Public-Private Partnerships Could Keep State Park Gates Open
NCPA January 18, 2013
America's state parks are popular, receiving over 725 million visitors in 2010 alone; yet state governments are finding it increasingly difficult to keep the gates open. As state budgets shrink, funding for state parks is now competing directly with other policy priorities like education, public health and safety. Across the country, parks have been closed and budgets have been drastically reduced as governors and legislatures grapple with solutions to maintain these American treasures, say Leonard Gilroy, Harris Kenny and Julian Morris of the Reason Foundation.
- In a new study, Gilroy, Kenny and Morris describe a public-private partnership (PPP) model that would aid parks in becoming self-sufficient.
- A PPP would transfer many, if not all, of the responsibility for park services to private concessionaires.
- Thousands of developed U.S. Forest Service recreation areas have utilized this PPP model successfully for more than 25 years.
Private concessionaires benefit from reduced labor and management costs and are required to meet the quality and maintenance standards established by the government. Additionally, a concessionaire operating under a PPP would bear the responsibility for generating revenues, conducting routine maintenance, holding liability insurance, and delivering projects on-time and on-budget.

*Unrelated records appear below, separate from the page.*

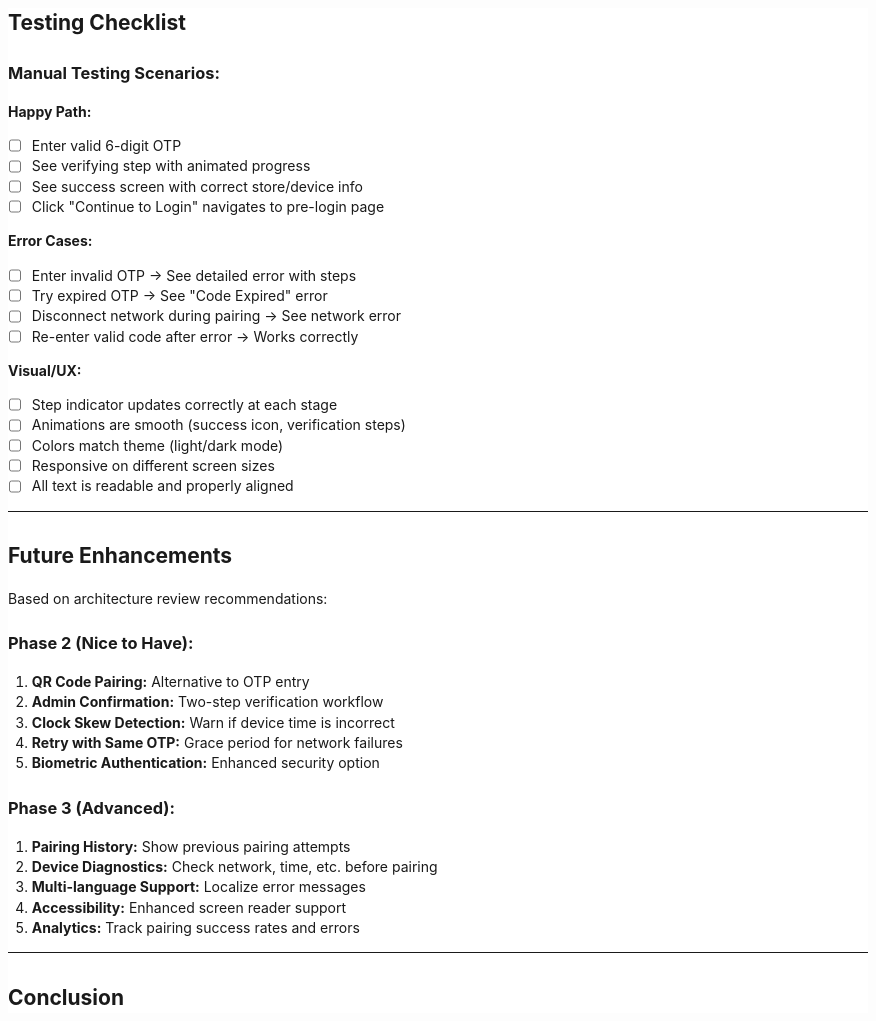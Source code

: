 
## Testing Checklist

### Manual Testing Scenarios:

**Happy Path:**

- [ ] Enter valid 6-digit OTP
- [ ] See verifying step with animated progress
- [ ] See success screen with correct store/device info
- [ ] Click "Continue to Login" navigates to pre-login page

**Error Cases:**

- [ ] Enter invalid OTP → See detailed error with steps
- [ ] Try expired OTP → See "Code Expired" error
- [ ] Disconnect network during pairing → See network error
- [ ] Re-enter valid code after error → Works correctly

**Visual/UX:**

- [ ] Step indicator updates correctly at each stage
- [ ] Animations are smooth (success icon, verification steps)
- [ ] Colors match theme (light/dark mode)
- [ ] Responsive on different screen sizes
- [ ] All text is readable and properly aligned

---

## Future Enhancements

Based on architecture review recommendations:

### Phase 2 (Nice to Have):

1. **QR Code Pairing:** Alternative to OTP entry
2. **Admin Confirmation:** Two-step verification workflow
3. **Clock Skew Detection:** Warn if device time is incorrect
4. **Retry with Same OTP:** Grace period for network failures
5. **Biometric Authentication:** Enhanced security option

### Phase 3 (Advanced):

1. **Pairing History:** Show previous pairing attempts
2. **Device Diagnostics:** Check network, time, etc. before pairing
3. **Multi-language Support:** Localize error messages
4. **Accessibility:** Enhanced screen reader support
5. **Analytics:** Track pairing success rates and errors

---

## Conclusion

The state park will still maintain land ownership and oversee strategy, planning, park character and rulemaking.
A 2011 study by Recreation Resource Management showed that Arizona state park Red Rock, operated by a public agency, cost the state $234,000, while Crescent Moon, a U.S. Forest Service property operated through a PPP, generated $44,873 in profit. With the evidence and fiscal crises in mind, it is no surprise that in 2012 California became the first state to hand control of state parks over to private recreation management companies.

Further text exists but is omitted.